Captured fugitive going to Illinois
December 13, 2001
CINCINNATI – A man suspected of sending fake anthrax letters to abortion clinics nationwide will be taken back to Illinois to be sentenced for unrelated crimes, a government spokesman said yesterday.
Clayton Lee Waagner had been awaiting sentencing when he escaped Feb. 22 from jail in Clinton, Ill. He became one of the FBI’s 10 most-wanted fugitives before his arrest last week at a copy shop in suburban Cincinnati.

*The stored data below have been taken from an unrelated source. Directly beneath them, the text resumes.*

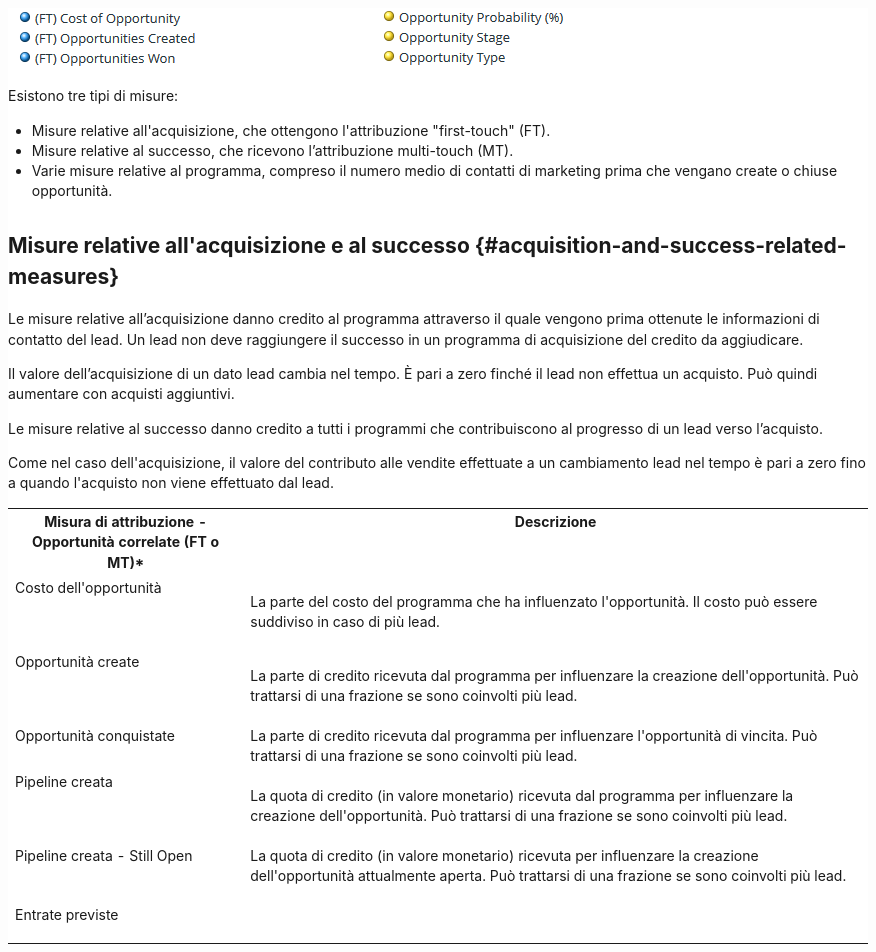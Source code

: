 ![](assets/six.five.png) ![](assets/seven-1.png)

Esistono tre tipi di misure:

* Misure relative all&#39;acquisizione, che ottengono l&#39;attribuzione &quot;first-touch&quot; (FT).
* Misure relative al successo, che ricevono l’attribuzione multi-touch (MT).
* Varie misure relative al programma, compreso il numero medio di contatti di marketing prima che vengano create o chiuse opportunità.

## Misure relative all&#39;acquisizione e al successo {#acquisition-and-success-related-measures}

Le misure relative all’acquisizione danno credito al programma attraverso il quale vengono prima ottenute le informazioni di contatto del lead. Un lead non deve raggiungere il successo in un programma di acquisizione del credito da aggiudicare.

Il valore dell’acquisizione di un dato lead cambia nel tempo. È pari a zero finché il lead non effettua un acquisto. Può quindi aumentare con acquisti aggiuntivi.

Le misure relative al successo danno credito a tutti i programmi che contribuiscono al progresso di un lead verso l’acquisto.

Come nel caso dell&#39;acquisizione, il valore del contributo alle vendite effettuate a un cambiamento lead nel tempo è pari a zero fino a quando l&#39;acquisto non viene effettuato dal lead.

<table> 
 <tbody> 
  <tr> 
   <th>Misura di attribuzione - Opportunità correlate (FT o MT)*</th> 
   <th>Descrizione</th> 
  </tr> 
  <tr> 
   <td>Costo dell'opportunità</td> 
   <td><p>La parte del costo del programma che ha influenzato l'opportunità. Il costo può essere suddiviso in caso di più lead.</p></td> 
  </tr> 
  <tr> 
   <td>Opportunità create</td> 
   <td><p>La parte di credito ricevuta dal programma per influenzare la creazione dell'opportunità. Può trattarsi di una frazione se sono coinvolti più lead.</p></td> 
  </tr> 
  <tr> 
   <td>Opportunità conquistate</td> 
   <td>La parte di credito ricevuta dal programma per influenzare l'opportunità di vincita. Può trattarsi di una frazione se sono coinvolti più lead.</td> 
  </tr> 
  <tr> 
   <td>Pipeline creata</td> 
   <td><p>La quota di credito (in valore monetario) ricevuta dal programma per influenzare la creazione dell'opportunità. Può trattarsi di una frazione se sono coinvolti più lead.</p></td> 
  </tr> 
  <tr> 
   <td>Pipeline creata - Still Open</td> 
   <td>La quota di credito (in valore monetario) ricevuta per influenzare la creazione dell'opportunità attualmente aperta. Può trattarsi di una frazione se sono coinvolti più lead.</td> 
  </tr> 
  <tr> 
   <td><p>Entrate previste</p></td> 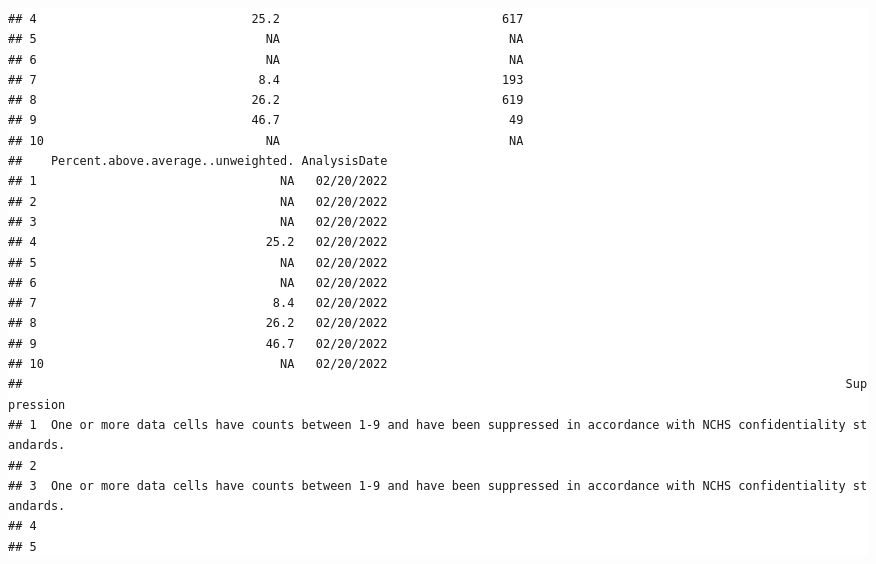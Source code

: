     ## 4                              25.2                               617
    ## 5                                NA                                NA
    ## 6                                NA                                NA
    ## 7                               8.4                               193
    ## 8                              26.2                               619
    ## 9                              46.7                                49
    ## 10                               NA                                NA
    ##    Percent.above.average..unweighted. AnalysisDate
    ## 1                                  NA   02/20/2022
    ## 2                                  NA   02/20/2022
    ## 3                                  NA   02/20/2022
    ## 4                                25.2   02/20/2022
    ## 5                                  NA   02/20/2022
    ## 6                                  NA   02/20/2022
    ## 7                                 8.4   02/20/2022
    ## 8                                26.2   02/20/2022
    ## 9                                46.7   02/20/2022
    ## 10                                 NA   02/20/2022
    ##                                                                                                                   Suppression
    ## 1  One or more data cells have counts between 1-9 and have been suppressed in accordance with NCHS confidentiality standards.
    ## 2                                                                                                                            
    ## 3  One or more data cells have counts between 1-9 and have been suppressed in accordance with NCHS confidentiality standards.
    ## 4                                                                                                                            
    ## 5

Waagner, 45, faces at least 15 years and up to life in prison on the convictions for interstate transportation of a stolen vehicle and illegal possession of a firearm as a convicted felon.
He could be returned to Illinois as soon as Thursday after he appears before a federal magistrate, said Fred Alverson, spokesman for U.S. Attorney Gregory Lockhart’s office in southern Ohio.
Waagner is suspected of sending more than 550 anthrax-hoax letters to abortion clinics this fall. The envelopes contained white powder and letters signed, “Army of God.” The powder was not anthrax.
During his trial in Illinois, Waagner testified that he had watched abortion clinics for months and stocked up on weapons after God asked him to “be my warrior.”
When arrested on Dec. 5, Waagner had a loaded .40-caliber pistol tucked into his waistband and was driving a 1999 Mercedes Benz car that was stolen in early November from a Fargo, N.D., car dealership, police said. Federal prosecutors in Cincinnati had planned to present evidence to a grand jury Wednesday on those charges, but that was called off because prosecutors decided he should first be sentenced on the convictions in Illinois, Alverson said.
A white powder found in the stolen Mercedes-Benz was an insect-killing bacteria that is harmless to humans, Lockhart said. He declined to comment on why Waagner was carrying the insecticide.
Federal authorities also have charged Waagner with bank robberies in Pennsylvania and West Virginia, a car theft in Mississippi and possession of a pipe bomb in Tennessee, Lockhart said.
He was arrested in September 1999 after entering Illinois with his wife and eight children in a stolen Winnebago with four stolen handguns under the driver’s seat, authorities said.